8 Replies Latest reply on May 18, 2007 7:30 PM by bradwood.com

    cfdocument hanges on slow images

    bradwood.com
      Here's the deal, we have a CF web service which generates PDF files. You pass it HTML and the path to a file server and it writes a PDF there. Pretty simple. We have a Java app which generates appraisals on the fly and uses the CF web service to make a PDF.

      The problem: Once or twice a day a request would just hang. CPU usage would stay low, but the thread would just sit there. This was on CF 7.0.2 Standard which means cfdocument was single threaded and all other cfdocuments on the server would get in line and wait.
      We now have CF 7.0.2 Enterprise which multi-threads cfdocument, but it hasn't solved the initial problem.
      These hung threads will run for hours EVEN THOUH the timeout is 100 seconds. Furthermore, I CANNOT kill the thread with SeeFusion. I have to restart CF.

      So. I started digging. I would observe stack traces for the hung threads. Every time the thread hung it would be fetching images in the HTML. I knew this because the top of the thread stack always looks like this:

      "jrpp-80" waiting for monitor entry
      - waiting on <147> a com.icesoft.util.trackers.RenderDoneTracker)
      at com.icesoft.util.trackers.RenderDoneTracker.propertyChange(RenderDoneTracker.java:104)
      at ice.storm.StormBase.add(OEAB)
      at ice.storm.StormBase.sendViewportMessage(OEAB)
      at ice.storm.StormBase.stopViewportLoading(OEAB)
      at ice.storm.StormBase.stopLoading(OEAB)
      at coldfusion.document.DocumentProcessor.processContent(DocumentProcessor.java:149)
      at coldfusion.document.DocumentProcessor.ProcessContent(DocumentProcessor.java:59)
      at coldfusion.tagext.lang.DocumentTag.processContent(DocumentTag.java:1235)
      at coldfusion.tagext.lang.DocumentTag.doAfterBody(DocumentTag.java:1190)
      at cffilemanagement2ecfc930489299$funcCREATEPDF.runFunction(D:\Inetpub2\CustomTags\CFC\machI I\tempest\filemanagement.cfc:122)

      and there will be another thread every time that looks like this:

      "Image Fetcher 2" runnable
      - locked <142> (a java.io.BufferedInputStream)
      - locked <144> (a sun.net.www.protocol.http.HttpURLConnection)
      - locked <147> (a com.icesoft.util.trackers.RenderDoneTracker)
      at java.net.SocketInputStream.socketRead0(Native Method)
      at java.net.SocketInputStream.read(SocketInputStream.java:129)
      at java.io.BufferedInputStream.fill(BufferedInputStream.java:183)
      at java.io.BufferedInputStream.read1(BufferedInputStream.java:222)
      at java.io.BufferedInputStream.read(BufferedInputStream.java:277)
      at sun.net.www.http.HttpClient.parseHTTPHeader(HttpClient.java:760)
      at sun.net.www.http.HttpClient.parseHTTP(HttpClient.java:711)
      at sun.net.www.protocol.http.HttpURLConnection.getInputStream(HttpURLConnection.java:635)
      at java.net.URLConnection.getContent(URLConnection.java:585)
      at java.net.URL.getContent(URL.java:927)
      at coldfusion.document.DocumentImageRetriever.processImageSrc(DocumentImageRetriever.java:11 7)
      at coldfusion.document.DocumentImageRetriever.fetch(DocumentImageRetriever.java:69)

      Notice how the first thread is waiting on thread 147 which is locked by the Imagefetcher thread.

      Ok, so images are my problem.

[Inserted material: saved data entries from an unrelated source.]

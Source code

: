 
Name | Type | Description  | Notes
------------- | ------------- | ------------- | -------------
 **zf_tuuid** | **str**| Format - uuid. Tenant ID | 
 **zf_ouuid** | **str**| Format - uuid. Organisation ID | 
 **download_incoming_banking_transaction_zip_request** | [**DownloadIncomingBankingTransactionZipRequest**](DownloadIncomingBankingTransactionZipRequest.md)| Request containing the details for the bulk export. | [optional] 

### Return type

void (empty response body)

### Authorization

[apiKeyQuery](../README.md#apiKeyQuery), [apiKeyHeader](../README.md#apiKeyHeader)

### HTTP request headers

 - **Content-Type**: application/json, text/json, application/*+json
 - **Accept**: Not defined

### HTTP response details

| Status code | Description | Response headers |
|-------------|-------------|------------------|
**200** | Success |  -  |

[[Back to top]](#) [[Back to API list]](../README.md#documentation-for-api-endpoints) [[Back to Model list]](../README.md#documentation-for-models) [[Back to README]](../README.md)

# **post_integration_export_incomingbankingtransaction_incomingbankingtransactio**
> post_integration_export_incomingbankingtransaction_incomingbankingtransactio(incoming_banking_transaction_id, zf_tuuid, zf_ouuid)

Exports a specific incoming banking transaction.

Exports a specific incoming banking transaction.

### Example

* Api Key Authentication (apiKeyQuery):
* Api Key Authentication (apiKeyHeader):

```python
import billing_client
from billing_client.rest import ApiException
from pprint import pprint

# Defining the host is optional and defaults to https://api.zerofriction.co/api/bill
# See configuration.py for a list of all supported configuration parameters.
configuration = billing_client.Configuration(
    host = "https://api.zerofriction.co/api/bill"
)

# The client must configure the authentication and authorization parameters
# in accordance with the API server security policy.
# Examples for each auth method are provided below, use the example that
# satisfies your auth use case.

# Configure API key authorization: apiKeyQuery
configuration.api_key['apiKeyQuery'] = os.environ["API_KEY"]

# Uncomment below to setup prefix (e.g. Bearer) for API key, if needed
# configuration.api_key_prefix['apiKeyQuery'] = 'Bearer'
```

But which ones?
      I started by loading the HTML into IE while running MS Fiddler to look for 404's or other errors but there were none. My cfdocument problems were sporadic and random so it was something which would work most of the time but not every time.

      I waited for the problem to happen again and used TCPView.exe from SYSInternals to view all my open TCP connections. Sure enough I had an open TCP connection every time from jrun.exe to the same remote server. The HTML being generated referenced an image on this remote server.
      I also found at this point, that if I used TCPView to kill the TCP connection, the thread would "un-hang"-- proving that cfdocument was waiting on the image to return.

      Now I fired up Ethereal, which is a packet sniffer and had it log all TCP traffic to and from that server for two days until a request hung again. I waited 15 minutes, then killed the TCP connection (which coaxed the thread into finishing) and then looked at my network trace. Sure enough, at the same time the cfdocument started, the following TCP conversation happened between JRUN and the remote server:

      JRUN: SYN (read: you there?)
      Remote: SYN ACK (read: yeah, why?)
      JRUN: ACK (read: just checking.)
      JRUN: HTTP GET host/path/image_name (read: hey, can I have this image)
      Remote: ACK (read: sure, coming right up)

      That was the last TCP frame in the stream until I killed it 15 minutes later. The remote server never responded, and the ImageFetcher function just sat there by the phone at "java.net.SocketInputStream.socketRead0" till kingdom come.

      Now, I have no control over the remote server, so don't even suggest I try to fix their problems. Anyone outside my firewall is outside of my control.

      I want to know:
      1) Why the Cold Fusion Timeout isn’t observed
      2) Why I can't kill the thread manually with SeeFusion
      3) Why the HECK cfdocument has no internal timeout for HTTP requests. (I let one run for 24 hours before and it just sat there)
      4) Is this a known issue?
      5) Is there a bug request in for it?
      6) When will it be fixed?
      7) Where the heck are Spain's plains located, and why won’t the rain leave it alone?

      If you have any information, think you have seen this problem, would like more information, or are just trolling the forums late at night looking for conversation, please weigh in on this.

      Thanks!

      ~Brad